----- Data provided -----
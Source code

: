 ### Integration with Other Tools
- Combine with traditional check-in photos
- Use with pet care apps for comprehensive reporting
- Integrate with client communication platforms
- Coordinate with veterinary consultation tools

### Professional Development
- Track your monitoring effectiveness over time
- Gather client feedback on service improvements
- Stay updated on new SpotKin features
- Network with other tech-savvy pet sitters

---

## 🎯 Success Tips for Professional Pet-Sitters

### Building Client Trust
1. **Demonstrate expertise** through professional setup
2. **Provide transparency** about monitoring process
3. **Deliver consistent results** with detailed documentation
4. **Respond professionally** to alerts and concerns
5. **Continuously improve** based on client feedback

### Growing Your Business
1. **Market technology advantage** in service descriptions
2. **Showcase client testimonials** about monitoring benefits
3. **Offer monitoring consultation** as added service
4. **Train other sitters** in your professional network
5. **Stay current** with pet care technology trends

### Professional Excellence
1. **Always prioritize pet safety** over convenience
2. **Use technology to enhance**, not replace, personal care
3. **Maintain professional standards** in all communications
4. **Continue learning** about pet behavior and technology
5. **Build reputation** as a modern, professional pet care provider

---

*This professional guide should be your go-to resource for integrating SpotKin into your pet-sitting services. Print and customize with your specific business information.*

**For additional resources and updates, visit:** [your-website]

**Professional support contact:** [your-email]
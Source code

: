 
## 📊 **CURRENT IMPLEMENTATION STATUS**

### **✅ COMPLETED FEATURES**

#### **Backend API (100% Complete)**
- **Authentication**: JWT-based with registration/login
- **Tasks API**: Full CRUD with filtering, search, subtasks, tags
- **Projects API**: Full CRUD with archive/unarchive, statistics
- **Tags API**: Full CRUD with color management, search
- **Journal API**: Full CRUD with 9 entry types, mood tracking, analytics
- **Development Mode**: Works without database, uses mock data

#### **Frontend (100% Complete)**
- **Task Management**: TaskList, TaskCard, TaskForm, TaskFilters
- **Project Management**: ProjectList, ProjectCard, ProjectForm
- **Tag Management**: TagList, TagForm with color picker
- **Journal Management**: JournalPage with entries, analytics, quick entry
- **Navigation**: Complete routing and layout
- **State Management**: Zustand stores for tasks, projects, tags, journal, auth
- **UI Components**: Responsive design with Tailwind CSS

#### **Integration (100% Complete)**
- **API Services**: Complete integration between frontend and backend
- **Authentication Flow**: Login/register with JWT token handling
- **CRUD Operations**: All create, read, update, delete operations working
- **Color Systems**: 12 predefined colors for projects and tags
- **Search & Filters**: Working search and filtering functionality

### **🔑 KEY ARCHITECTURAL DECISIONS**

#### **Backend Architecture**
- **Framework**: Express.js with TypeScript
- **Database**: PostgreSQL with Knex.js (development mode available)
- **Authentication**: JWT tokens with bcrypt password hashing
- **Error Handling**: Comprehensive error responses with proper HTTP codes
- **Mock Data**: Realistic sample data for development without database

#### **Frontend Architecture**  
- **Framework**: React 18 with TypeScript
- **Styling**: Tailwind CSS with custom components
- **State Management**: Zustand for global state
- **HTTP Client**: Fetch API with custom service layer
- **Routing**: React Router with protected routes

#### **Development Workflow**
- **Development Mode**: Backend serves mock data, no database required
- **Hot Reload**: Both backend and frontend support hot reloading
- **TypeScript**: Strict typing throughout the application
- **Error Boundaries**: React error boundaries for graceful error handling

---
-----
### What to produce
Repeat, word for word, the lines from the start of the records to the line that contains "4. **Continue learning**", both of them included, and no others.

### Expected answer
Source code

: ### Integration with Other Tools
- Combine with traditional check-in photos
- Use with pet care apps for comprehensive reporting
- Integrate with client communication platforms
- Coordinate with veterinary consultation tools

### Professional Development
- Track your monitoring effectiveness over time
- Gather client feedback on service improvements
- Stay updated on new SpotKin features
- Network with other tech-savvy pet sitters

---

## 🎯 Success Tips for Professional Pet-Sitters

### Building Client Trust
1. **Demonstrate expertise** through professional setup
2. **Provide transparency** about monitoring process
3. **Deliver consistent results** with detailed documentation
4. **Respond professionally** to alerts and concerns
5. **Continuously improve** based on client feedback

### Growing Your Business
1. **Market technology advantage** in service descriptions
2. **Showcase client testimonials** about monitoring benefits
3. **Offer monitoring consultation** as added service
4. **Train other sitters** in your professional network
5. **Stay current** with pet care technology trends

### Professional Excellence
1. **Always prioritize pet safety** over convenience
2. **Use technology to enhance**, not replace, personal care
3. **Maintain professional standards** in all communications
4. **Continue learning** about pet behavior and technology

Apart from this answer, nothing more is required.